___ Data listing
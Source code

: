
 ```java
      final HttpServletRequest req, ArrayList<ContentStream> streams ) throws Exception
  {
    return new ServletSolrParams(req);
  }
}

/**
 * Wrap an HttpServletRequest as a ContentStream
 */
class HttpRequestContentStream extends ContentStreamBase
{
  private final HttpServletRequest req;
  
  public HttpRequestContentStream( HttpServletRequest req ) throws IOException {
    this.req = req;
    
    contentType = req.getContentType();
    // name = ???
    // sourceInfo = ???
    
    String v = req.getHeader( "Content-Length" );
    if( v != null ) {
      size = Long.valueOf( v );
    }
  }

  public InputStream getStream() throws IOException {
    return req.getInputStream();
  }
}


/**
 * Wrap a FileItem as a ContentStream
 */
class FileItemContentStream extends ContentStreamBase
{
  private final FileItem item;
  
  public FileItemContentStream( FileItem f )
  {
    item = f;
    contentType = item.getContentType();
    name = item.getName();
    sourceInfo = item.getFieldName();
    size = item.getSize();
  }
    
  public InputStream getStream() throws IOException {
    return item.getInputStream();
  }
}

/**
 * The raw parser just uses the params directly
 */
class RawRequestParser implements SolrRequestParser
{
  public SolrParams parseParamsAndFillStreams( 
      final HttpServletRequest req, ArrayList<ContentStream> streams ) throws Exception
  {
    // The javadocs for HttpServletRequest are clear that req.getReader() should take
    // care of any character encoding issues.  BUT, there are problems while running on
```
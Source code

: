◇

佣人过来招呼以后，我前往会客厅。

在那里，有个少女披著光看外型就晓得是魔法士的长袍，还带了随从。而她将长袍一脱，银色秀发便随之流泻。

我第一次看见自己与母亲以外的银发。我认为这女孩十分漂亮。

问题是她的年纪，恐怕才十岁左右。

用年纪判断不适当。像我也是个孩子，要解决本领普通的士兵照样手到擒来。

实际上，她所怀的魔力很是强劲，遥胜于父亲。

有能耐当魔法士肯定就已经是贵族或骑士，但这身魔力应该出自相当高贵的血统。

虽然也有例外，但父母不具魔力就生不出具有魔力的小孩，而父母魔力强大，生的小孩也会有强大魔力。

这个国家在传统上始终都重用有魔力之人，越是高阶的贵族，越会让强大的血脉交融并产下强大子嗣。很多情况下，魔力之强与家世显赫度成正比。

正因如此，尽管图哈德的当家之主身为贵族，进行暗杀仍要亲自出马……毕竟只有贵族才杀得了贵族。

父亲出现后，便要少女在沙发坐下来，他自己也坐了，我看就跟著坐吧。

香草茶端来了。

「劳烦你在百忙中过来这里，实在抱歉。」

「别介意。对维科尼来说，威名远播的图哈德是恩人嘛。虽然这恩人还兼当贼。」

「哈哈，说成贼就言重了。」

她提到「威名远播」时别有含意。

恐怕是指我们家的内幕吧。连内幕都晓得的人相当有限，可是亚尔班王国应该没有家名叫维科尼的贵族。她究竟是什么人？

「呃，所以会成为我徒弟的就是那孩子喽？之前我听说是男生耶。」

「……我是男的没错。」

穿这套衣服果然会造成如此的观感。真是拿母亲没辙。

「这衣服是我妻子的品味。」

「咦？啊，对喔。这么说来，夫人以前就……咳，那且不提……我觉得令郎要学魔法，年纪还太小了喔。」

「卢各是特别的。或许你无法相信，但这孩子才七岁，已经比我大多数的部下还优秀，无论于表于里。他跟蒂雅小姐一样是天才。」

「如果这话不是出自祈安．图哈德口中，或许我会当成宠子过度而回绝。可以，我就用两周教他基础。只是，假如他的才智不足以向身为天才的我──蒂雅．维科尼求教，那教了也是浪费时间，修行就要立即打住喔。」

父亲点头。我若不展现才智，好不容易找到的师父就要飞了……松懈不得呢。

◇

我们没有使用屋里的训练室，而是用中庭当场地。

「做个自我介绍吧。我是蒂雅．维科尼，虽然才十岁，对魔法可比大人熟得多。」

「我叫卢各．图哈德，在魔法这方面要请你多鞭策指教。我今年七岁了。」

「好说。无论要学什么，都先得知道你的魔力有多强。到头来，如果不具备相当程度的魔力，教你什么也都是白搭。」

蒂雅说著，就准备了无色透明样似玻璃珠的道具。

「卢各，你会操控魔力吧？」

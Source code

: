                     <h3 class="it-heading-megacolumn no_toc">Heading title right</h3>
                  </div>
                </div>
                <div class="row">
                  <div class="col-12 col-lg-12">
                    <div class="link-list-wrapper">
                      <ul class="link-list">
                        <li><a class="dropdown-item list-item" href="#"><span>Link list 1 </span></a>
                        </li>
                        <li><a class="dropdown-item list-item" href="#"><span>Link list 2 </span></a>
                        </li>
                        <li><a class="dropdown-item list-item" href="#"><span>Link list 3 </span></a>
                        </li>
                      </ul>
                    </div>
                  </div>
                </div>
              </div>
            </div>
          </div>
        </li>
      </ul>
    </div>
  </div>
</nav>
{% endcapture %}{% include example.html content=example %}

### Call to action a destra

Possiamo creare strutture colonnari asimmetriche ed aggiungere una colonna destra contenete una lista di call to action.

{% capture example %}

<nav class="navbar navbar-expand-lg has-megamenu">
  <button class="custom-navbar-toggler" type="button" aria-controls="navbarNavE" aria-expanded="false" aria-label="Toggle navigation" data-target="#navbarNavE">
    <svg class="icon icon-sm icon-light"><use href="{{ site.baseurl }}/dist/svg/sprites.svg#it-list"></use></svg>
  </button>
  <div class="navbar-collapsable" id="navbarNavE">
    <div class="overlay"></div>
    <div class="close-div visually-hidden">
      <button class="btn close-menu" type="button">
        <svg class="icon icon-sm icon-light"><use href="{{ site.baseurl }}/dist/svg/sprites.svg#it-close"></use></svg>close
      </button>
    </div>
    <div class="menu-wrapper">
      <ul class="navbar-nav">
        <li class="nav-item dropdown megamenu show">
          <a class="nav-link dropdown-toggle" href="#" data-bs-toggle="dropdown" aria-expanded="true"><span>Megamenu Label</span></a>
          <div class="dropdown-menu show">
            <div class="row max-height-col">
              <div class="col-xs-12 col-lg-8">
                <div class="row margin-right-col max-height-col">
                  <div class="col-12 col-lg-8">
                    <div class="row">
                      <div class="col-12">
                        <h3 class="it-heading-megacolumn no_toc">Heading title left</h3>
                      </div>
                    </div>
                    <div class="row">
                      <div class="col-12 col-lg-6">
______
Exercise objective =
Wherever the string "sourceInfo" is found in the listing above, copy the line that contains it.

The completed task =
    // sourceInfo = ???
    sourceInfo = item.getFieldName();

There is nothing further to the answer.